Further investigations aimed at finding the final simplified solution to the problem analyzed by the authors in this paper are underway. We should learn whether the solutions presented in recent works in the field of mathematical physics that were kindly proposed by the reviewers would help in the development of the simplified analytical solution of unsteady pipe-flow equations [76,77,78,79]. The initial attempt to find/formulate a generalized analytical formula for water hammer equations in the time domain by using the dynamical viscosity function shows that such a solution will probably be similar in form to the differential form of describing the fractional Bessel functions, as well as a derivative equation that describe the Laguerre polynomials (see Equation (25) in page 319 in Doetsch’s book [80]). However, the missing important part will be the definition of new polynomials that appear during calculation (marked red terms in Appendix B of this paper).

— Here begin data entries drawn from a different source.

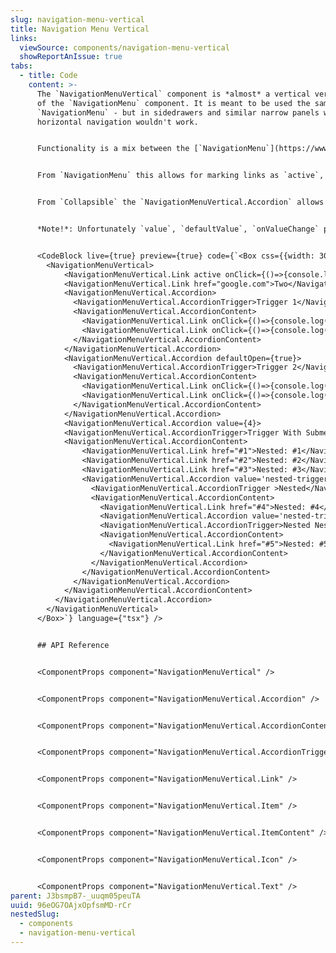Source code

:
 ```yaml
---
slug: navigation-menu-vertical
title: Navigation Menu Vertical
links:
  viewSource: components/navigation-menu-vertical
  showReportAnIssue: true
tabs:
  - title: Code
    content: >-
      The `NavigationMenuVertical` component is *almost* a vertical version
      of the `NavigationMenu` component. It is meant to be used the same way as
      `NavigationMenu` - but in sidedrawers and similar narrow panels where the
      horizontal navigation wouldn't work. 


      Functionality is a mix between the [`NavigationMenu`](https://www.radix-ui.com/docs/primitives/components/navigation-menu) and the [`Collapsible`](https://www.radix-ui.com/docs/primitives/components/collapsible) radix components.


      From `NavigationMenu` this allows for marking links as `active`, and adds navigation-relevant accessibility information.


      From `Collapsible` the `NavigationMenuVertical.Accordion` allows for: `defaultOpen` (uncontrolled), `open` (controlled) and `onOpenChange` props. 


      *Note!*: Unfortunately `value`, `defaultValue`, `onValueChange` props which are usually available on `NavigationMenu` will have no effect (replaced directly with the `Collapsible` props on the `Accordion` as per above, instead). This was necessary as `NavigationMenu` (radix) itself was buggy when attempting to use vertically. Causing both issues with nested open Accordions, as well as buggy tabbing behaviour which was not acceptable. Provided radix solves this, this component may be modified.


      <CodeBlock live={true} preview={true} code={`<Box css={{width: 300}}>
        <NavigationMenuVertical>
            <NavigationMenuVertical.Link active onClick={()=>{console.log(1)}}>One</NavigationMenuVertical.Link>    
            <NavigationMenuVertical.Link href="google.com">Two</NavigationMenuVertical.Link>    
            <NavigationMenuVertical.Accordion>
              <NavigationMenuVertical.AccordionTrigger>Trigger 1</NavigationMenuVertical.AccordionTrigger>
              <NavigationMenuVertical.AccordionContent>
                <NavigationMenuVertical.Link onClick={()=>{console.log(1)}}>Nested: One</NavigationMenuVertical.Link>
                <NavigationMenuVertical.Link onClick={()=>{console.log(2)}}>Nested: Two</NavigationMenuVertical.Link>
              </NavigationMenuVertical.AccordionContent>
            </NavigationMenuVertical.Accordion>
            <NavigationMenuVertical.Accordion defaultOpen={true}>
              <NavigationMenuVertical.AccordionTrigger>Trigger 2</NavigationMenuVertical.AccordionTrigger>
              <NavigationMenuVertical.AccordionContent>
                <NavigationMenuVertical.Link onClick={()=>{console.log(3)}}>Nested: Three</NavigationMenuVertical.Link>
                <NavigationMenuVertical.Link onClick={()=>{console.log(4)}}>Nested: Four</NavigationMenuVertical.Link>
              </NavigationMenuVertical.AccordionContent>
            </NavigationMenuVertical.Accordion>
            <NavigationMenuVertical.Accordion value={4}>
            <NavigationMenuVertical.AccordionTrigger>Trigger With Submenu</NavigationMenuVertical.AccordionTrigger>
            <NavigationMenuVertical.AccordionContent>
                <NavigationMenuVertical.Link href="#1">Nested: #1</NavigationMenuVertical.Link>
                <NavigationMenuVertical.Link href="#2">Nested: #2</NavigationMenuVertical.Link>    
                <NavigationMenuVertical.Link href="#3">Nested: #3</NavigationMenuVertical.Link>    
                <NavigationMenuVertical.Accordion value='nested-trigger-1'>
                  <NavigationMenuVertical.AccordionTrigger >Nested</NavigationMenuVertical.AccordionTrigger>
                  <NavigationMenuVertical.AccordionContent>
                    <NavigationMenuVertical.Link href="#4">Nested: #4</NavigationMenuVertical.Link>
                    <NavigationMenuVertical.Accordion value='nested-trigger-2'>
                    <NavigationMenuVertical.AccordionTrigger>Nested Nested</NavigationMenuVertical.AccordionTrigger>
                    <NavigationMenuVertical.AccordionContent>
                      <NavigationMenuVertical.Link href="#5">Nested: #5</NavigationMenuVertical.Link>
                    </NavigationMenuVertical.AccordionContent>
                  </NavigationMenuVertical.Accordion>
                </NavigationMenuVertical.AccordionContent>
              </NavigationMenuVertical.Accordion>
            </NavigationMenuVertical.AccordionContent>
          </NavigationMenuVertical.Accordion>
        </NavigationMenuVertical>
      </Box>`} language={"tsx"} />


      ## API Reference


      <ComponentProps component="NavigationMenuVertical" />


      <ComponentProps component="NavigationMenuVertical.Accordion" />


      <ComponentProps component="NavigationMenuVertical.AccordionContent" />


      <ComponentProps component="NavigationMenuVertical.AccordionTrigger" />


      <ComponentProps component="NavigationMenuVertical.Link" />


      <ComponentProps component="NavigationMenuVertical.Item" />


      <ComponentProps component="NavigationMenuVertical.ItemContent" />


      <ComponentProps component="NavigationMenuVertical.Icon" />


      <ComponentProps component="NavigationMenuVertical.Text" />
parent: J3bsmpB7-_uuqm05peuTA
uuid: 96eOG7OAjxOpfsmMD-rCr
nestedSlug:
  - components
  - navigation-menu-vertical
---
```

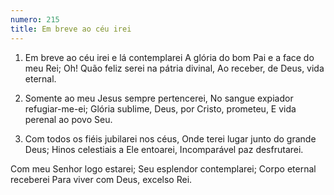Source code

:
 ```yaml
---
numero: 215
title: Em breve ao céu irei
---
```

1. Em breve ao céu irei e lá contemplarei
A glória do bom Pai e a face do meu Rei;
Oh! Quão feliz serei na pátria divinal,
Ao receber, de Deus, vida eternal.

2. Somente ao meu Jesus sempre pertencerei,
No sangue expiador refugiar-me-ei;
Glória sublime, Deus, por Cristo, prometeu,
E vida perenal ao povo Seu.

3. Com todos os fiéis jubilarei nos céus,
Onde terei lugar junto do grande Deus;
Hinos celestiais a Ele entoarei,
Incomparável paz desfrutarei.

Com meu Senhor logo estarei;
Seu esplendor contemplarei;
Corpo eternal receberei
Para viver com Deus, excelso Rei.
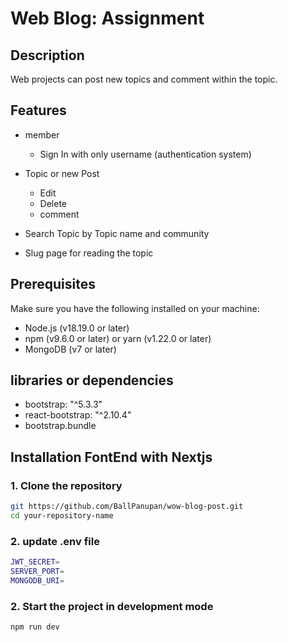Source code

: # Web Blog: Assignment

## Description

Web projects can post new topics and comment within the topic.


## Features

- member 
  - Sign In with only username (authentication system)

- Topic or new Post
  - Edit 
  - Delete
  - comment

- Search Topic by Topic name and community

- Slug page for reading the topic

## Prerequisites

Make sure you have the following installed on your machine:

- Node.js (v18.19.0 or later)
- npm (v9.6.0 or later) or yarn (v1.22.0 or later)
- MongoDB (v7 or later)

## libraries or dependencies
- bootstrap: "^5.3.3"
- react-bootstrap: "^2.10.4"
- bootstrap.bundle

## Installation FontEnd with Nextjs

### 1. Clone the repository

```bash
git https://github.com/BallPanupan/wow-blog-post.git
cd your-repository-name
```

### 2. update .env file 
```bash
JWT_SECRET=
SERVER_PORT=
MONGODB_URI=
```


### 2. Start the project in development mode
```
npm run dev  
```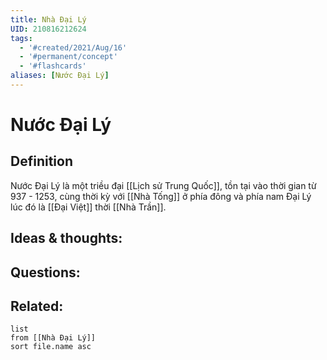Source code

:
 ```yaml
---
title: Nhà Đại Lý
UID: 210816212624
tags:
  - '#created/2021/Aug/16'
  - '#permanent/concept'
  - '#flashcards'
aliases: [Nước Đại Lý]
---
```

# Nước Đại Lý

## Definition
Nước Đại Lý là một triều đại [[Lịch sử Trung Quốc]], tồn tại vào thời gian từ 937 - 1253, cùng thời kỳ với [[Nhà Tống]] ở phía đông và phía nam Đại Lý lúc đó là [[Đại Việt]] thời [[Nhà Trần]].

## Ideas & thoughts:


## Questions:


## Related:
```dataview
list
from [[Nhà Đại Lý]]
sort file.name asc
```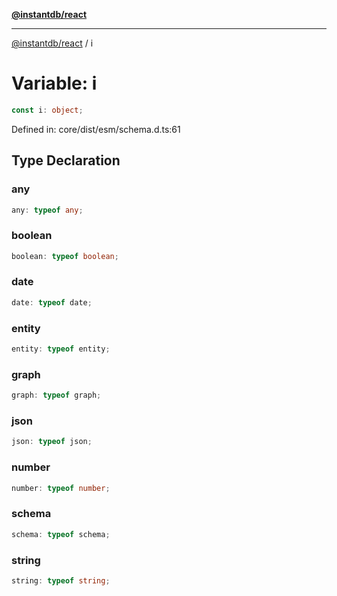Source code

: [**@instantdb/react**](../README.md)

***

[@instantdb/react](../packages.md) / i

# Variable: i

```ts
const i: object;
```

Defined in: core/dist/esm/schema.d.ts:61

## Type Declaration

### any

```ts
any: typeof any;
```

### boolean

```ts
boolean: typeof boolean;
```

### date

```ts
date: typeof date;
```

### entity

```ts
entity: typeof entity;
```

### graph

```ts
graph: typeof graph;
```

### json

```ts
json: typeof json;
```

### number

```ts
number: typeof number;
```

### schema

```ts
schema: typeof schema;
```

### string

```ts
string: typeof string;
```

The presented and discussed new method seems to be very promising, as it can be used not only in fluid mechanics but also in other basic sciences: mathematics, materials engineering, thermodynamics, physics, and medicine; it can also be used generally wherever there are solutions based on the similar functions discussed in this paper, i.e., exponential functions and series of the Calogero–Ahmed type.

We do hope that researchers will be able to further simplify the proposed time domain analytical solution. Perhaps they will also manage to simplify the final form, that is, to collapse our solution to the final form; in other words, they need to complete the opposite task to the one performed in Laplace domain, where we decomposed the original function into a doubly infinite series.